9 Generalized Linear Models
- Questions
- What can I use when linear models don’t work well?
- Objectives
- Know that the linear model idea can be extended for more than the Normal Distribution
- Keypoints
- Linear models are one member of a larger family of models for many types of data
In this section we’ll briefly discuss the next level of linear model, the generalised linear model.
Generalized Linear Models (GLMs) are, as the name might suggest, a generalization of the linear model that can be used when the residuals are not normally distributed. We went to quite a lot of trouble in this chapter to learn how to identify normally distributed residuals and input data and to press home the idea that if we do have data that look mostly normal then the linear model is still a useful tool. However, there are many situations where your data isn’t going to be anything like normal and that’s where a GLM is helpful. GLMs are particularly useful instance in non-linear situations like exponentially changing data or count data, indeed in earlier chapters we did see some data that definitely didn’t fit a normal (though we didn’t point it out explicitly at the time) the frequency data in the \(\chi^2\) test section wasn’t usable in a linear model without a great deal of fiddling.
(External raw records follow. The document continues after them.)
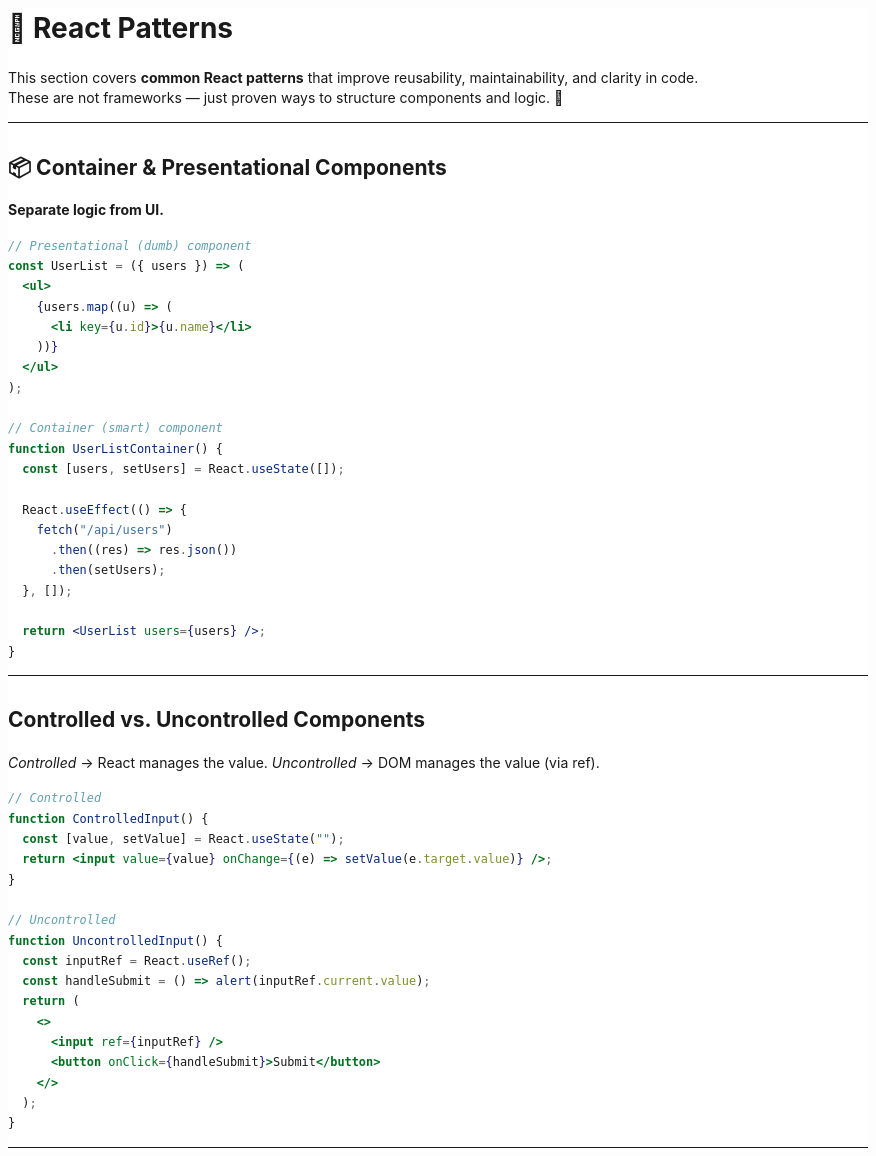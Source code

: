 # 🧩 React Patterns

This section covers **common React patterns** that improve reusability, maintainability, and clarity in code.  
These are not frameworks — just proven ways to structure components and logic. 🚀

---

## 📦 Container & Presentational Components

**Separate logic from UI.**

```jsx
// Presentational (dumb) component
const UserList = ({ users }) => (
  <ul>
    {users.map((u) => (
      <li key={u.id}>{u.name}</li>
    ))}
  </ul>
);

// Container (smart) component
function UserListContainer() {
  const [users, setUsers] = React.useState([]);

  React.useEffect(() => {
    fetch("/api/users")
      .then((res) => res.json())
      .then(setUsers);
  }, []);

  return <UserList users={users} />;
}
```

---

## Controlled vs. Uncontrolled Components

*Controlled* → React manages the value.
*Uncontrolled* → DOM manages the value (via ref).

```jsx
// Controlled
function ControlledInput() {
  const [value, setValue] = React.useState("");
  return <input value={value} onChange={(e) => setValue(e.target.value)} />;
}

// Uncontrolled
function UncontrolledInput() {
  const inputRef = React.useRef();
  const handleSubmit = () => alert(inputRef.current.value);
  return (
    <>
      <input ref={inputRef} />
      <button onClick={handleSubmit}>Submit</button>
    </>
  );
}
```

---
Actually, with a lot of non-normal data, e.g exponential data, we can ‘hack’ our data to be more normal by applying a transformation such as taking logs, and then proceed as before. Often we can’t or shouldn’t and that’s where Generalized Linear Models come in.
GLMs can be thought of as clever linear models that you can specify the type of distribution the residual has, this means the mathematics is a lot more complicated, but in practice it’s just another function in R - glm()
which is related to lm()
and works much like it with some extra options to set.
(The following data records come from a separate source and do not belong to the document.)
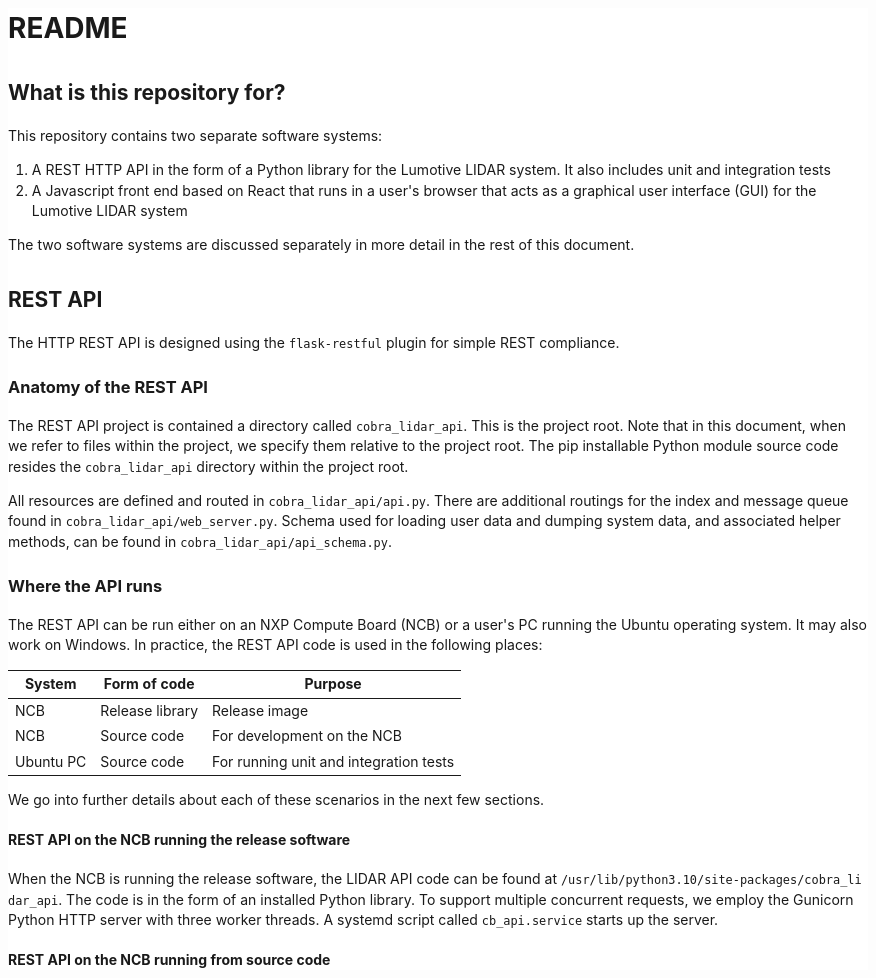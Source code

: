 # README #

## What is this repository for? ###

This repository contains two separate software systems:
1. A REST HTTP API in the form of a Python library for the Lumotive LIDAR system. It also includes unit and integration tests
2. A Javascript front end based on React that runs in a user's browser that acts as a graphical user interface (GUI) for the Lumotive LIDAR system

The two software systems are discussed separately in more detail in the rest of this document.

## REST API

The HTTP REST API is designed using the `flask-restful` plugin for simple REST compliance.

### Anatomy of the REST API

The REST API project is contained a directory called `cobra_lidar_api`. This is the project root. Note that in this document, when we refer to files within the project, we specify them relative to the project root. The pip installable Python module source code resides the `cobra_lidar_api` directory within the project root.

All resources are defined and routed in `cobra_lidar_api/api.py`. There are additional routings for the index and message queue found in `cobra_lidar_api/web_server.py`. Schema used for loading user data and dumping system data, and associated helper methods, can be found in `cobra_lidar_api/api_schema.py`.

### Where the API runs

The REST API can be run either on an NXP Compute Board (NCB) or a user's PC running the Ubuntu operating system. It may also work on Windows. In practice, the REST API code is used in the following places:

| System | Form of code | Purpose |
|--------|--------------|---------|
| NCB    | Release library | Release image |
| NCB    | Source code     | For development on the NCB |
| Ubuntu PC | Source code  | For running unit and integration tests |

We go into further details about each of these scenarios in the next few sections.

#### REST API on the NCB running the release software

When the NCB is running the release software, the LIDAR API code can be found at `/usr/lib/python3.10/site-packages/cobra_lidar_api`.  The code is in the form of an installed Python library. To support multiple concurrent requests, we employ the Gunicorn Python HTTP server with three worker threads. A systemd script called `cb_api.service` starts up the server.

#### REST API on the NCB running from source code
GLMs are a powerful thing and great to know about, and once you’ve got the hang of linear models not terribly hard to use, keep them in mind as you work through your analyses and if you come across a data set that doesn’t seem to fit well with linear models, maybe you need to move over to a GLM.
- Linear models are one member of a larger family of models for many types of data, Generalized Linear models are the general class of tool.